“I care too much,” Jeff says. “I worry about everyone. My girlfriend. My mom. My little sisters. I have an extreme heart.”
Jeff, 17, is in the juvenile detention center on a minor in possession charge.
“Yeah,” Jorge says. He looks around at the circle of boys. “Me, too. I stress out about the people I love. I worry about them all the time.
“I hate that I love them so much,” he adds, staring at the floor.
Jorge is 16 and belongs to one of the gangs in town.
“I’m the opposite,” says Mario. “I hate people who love me.”
There is silence in the circle. Mario has a bright blonde streak in his dark hair and a gentle way about him. He speaks in a soft voice and has a slight lisp. He doesn’t seem like a person filled with hate.
“Who do you hate?” Jeff asks.
“Everybody. I hate everybody,” Mario says without a trace of anger or bitterness in his voice.
“Why?” Jeff asks.
Mario shifts in his chair, looks around the circle, shrugs. I get the feeling that he knows they understand.
“I had my hopes crushed a lot when I was young,” Mario says. “Bad things happened in my childhood.

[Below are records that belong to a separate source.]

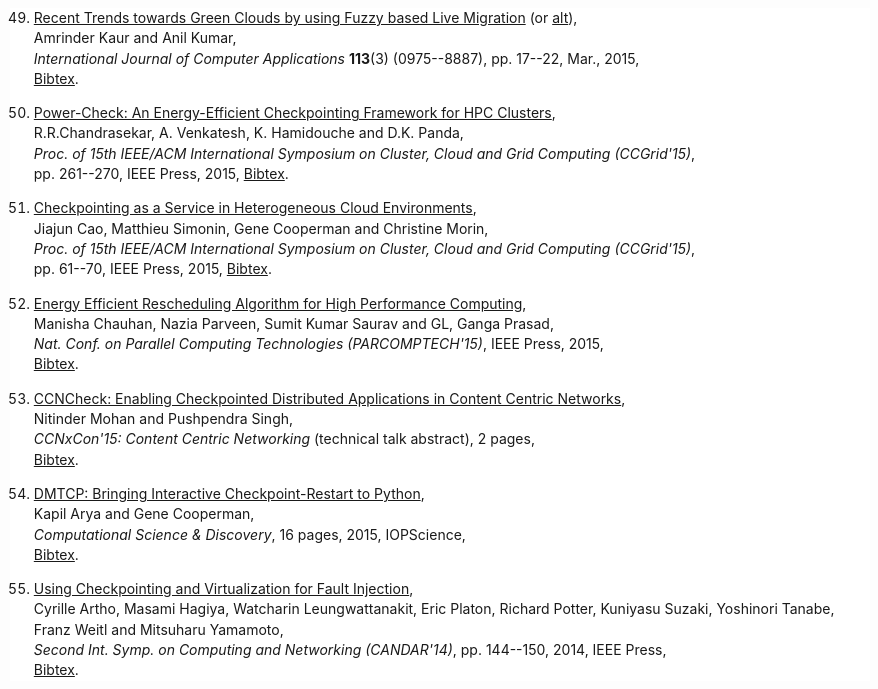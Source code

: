49. [Recent Trends towards Green Clouds by using Fuzzy based Live
    Migration](http://research.ijcaonline.org/volume113/number3/pxc3901597.pdf)
    (or
    [alt](http://search.proquest.com/openview/083ecb9b4f237af323adcb9501b7bb5d/1)),\
    Amrinder Kaur and Anil Kumar,\
    *International Journal of Computer Applications* **113**(3)
    (0975\--8887), pp. 17\--22, Mar., 2015,\
    [Bibtex](papers/ijca15.bib).

50. [Power-Check: An Energy-Efficient Checkpointing Framework for HPC
    Clusters](http://ieeexplore.ieee.org/xpl/articleDetails.jsp?tp=&arnumber=7152492),\
    R.R.Chandrasekar, A. Venkatesh, K. Hamidouche and D.K. Panda,\
    *Proc. of 15th IEEE/ACM International Symposium on Cluster, Cloud
    and Grid Computing (CCGrid\'15)*,\
    pp. 261\--270, IEEE Press, 2015,
    [Bibtex](papers/ccgrid15power-check.bib).

51. [Checkpointing as a Service in Heterogeneous Cloud
    Environments](http://www.ccs.neu.edu/home/gene/papers/ccgrid15.pdf),\
    Jiajun Cao, Matthieu Simonin, Gene Cooperman and Christine Morin,\
    *Proc. of 15th IEEE/ACM International Symposium on Cluster, Cloud
    and Grid Computing (CCGrid\'15)*,\
    pp. 61\--70, IEEE Press, 2015,
    [Bibtex](papers/ccgrid15-ckpt-service.bib).

52. [Energy Efficient Rescheduling Algorithm for High Performance
    Computing](http://ieeexplore.ieee.org/xpl/login.jsp?tp=&arnumber=7084521),\
    Manisha Chauhan, Nazia Parveen, Sumit Kumar Saurav and GL, Ganga
    Prasad,\
    *Nat. Conf. on Parallel Computing Technologies (PARCOMPTECH\'15)*,
    IEEE Press, 2015,\
    [Bibtex](papers/parcomptech15.bib).

53. [CCNCheck: Enabling Checkpointed Distributed Applications in Content
    Centric Networks](http://arxiv.org/abs/1506.00391),\
    Nitinder Mohan and Pushpendra Singh,\
    *CCNxCon\'15: Content Centric Networking* (technical talk abstract),
    2 pages,\
    [Bibtex](papers/ccnxcon15.bib).

54. [DMTCP: Bringing Interactive Checkpoint-Restart to
    Python](http://iopscience.iop.org/1749-4699/8/1/014005/),\
    Kapil Arya and Gene Cooperman,\
    *Computational Science & Discovery*, 16 pages, 2015, IOPScience,\
    [Bibtex](papers/comp-sci-disc15.bib).

55. [Using Checkpointing and Virtualization for Fault
    Injection](http://ieeexplore.ieee.org/xpl/login.jsp?tp=&arnumber=7052174),\
    Cyrille Artho, Masami Hagiya, Watcharin Leungwattanakit, Eric
    Platon, Richard Potter, Kuniyasu Suzaki, Yoshinori Tanabe, Franz
    Weitl and Mitsuharu Yamamoto,\
    *Second Int. Symp. on Computing and Networking (CANDAR\'14)*,
    pp. 144\--150, 2014, IEEE Press,\
    [Bibtex](papers/candar14.bib).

So, trust, you know, it’s hard to trust. I only have a few friends. And I hate adults. They’re all phonies. They say they love you and then they do bad things.”
“Yeah, they’re all fakes,” Rickie, 12, says. “They say they’re going to help you, they say they care about you, but then they don’t do anything to help you. You just can’t trust them.”
“Right,” Jorge nods his head. “It’s all about trust. I hate it when you can’t trust someone.”
I listen to the boys talk and I think about how fast the group transitioned from love to hate. The two emotions are joined at the hip, of course. Love can be stressful, especially if you have “an extreme heart.”
Love hurts, and when it hurts too much -- when trust, hope, and faith in others are crushed time and time again -- hate sometimes finds its way into the heart. Sometimes hate settles in permanently.
The heart, I believe, contracts and expands, allowing a landing place for both love and hate. But love is stronger, for no matter how much hate fills our hearts and souls, love that lasts, love that does not judge, love that does not give up can find a way to soften hate’s hard edges and make room for trust, hope, and faith again.
My brilliant friend and coauthor Ernie Kurtz explained it this way. He said we’re all born into a kind of paradoxical “4-H Club.” If we get close enough to Hug someone, then we are close enough to Be Hugged by that person, but we are also close enough to Hit or to Be Hit – even if the blow is accidental.
In a similar way, if we let people close enough to Heal us, then they are also close enough for us to Heal them. But in coming that close, we can also Hurt each other.
Hugging and Hitting. Hurting and Healing. Maybe you remember the real-life story of David Vetter, born with Severe Combined Immunodeficiency Disease (SCID). David lived his entire life in a sterile plastic bubble because a single germ, one unsterilized touch, would have been fatal to him. His parents, nurses, and doctors reached through the hermetically sealed opening in the bubble wearing sterilized gloves.
Sealed off, isolated, in permanent quarantine, the boy was literally “untouchable.” His parents, hoping for a cure, agreed to a bone marrow transplant but the operation introduced a virus into his protective bubble and David died a few months later. He was 12 years old.
“The only time I could touch him was as he was dying,” his mother remembered many years after David’s death. “Wonderful and heartbreaking at the same time.”
Touching can heal, but it can also hurt. I thought about that as I listen to Jeff, Jorge, Mario, and Rickie.
“I care about people too much,” Jeff says. “It hurts a lot.”
“Yeah,” Mario says, his voice even softer than usual. “It’s hard to love.”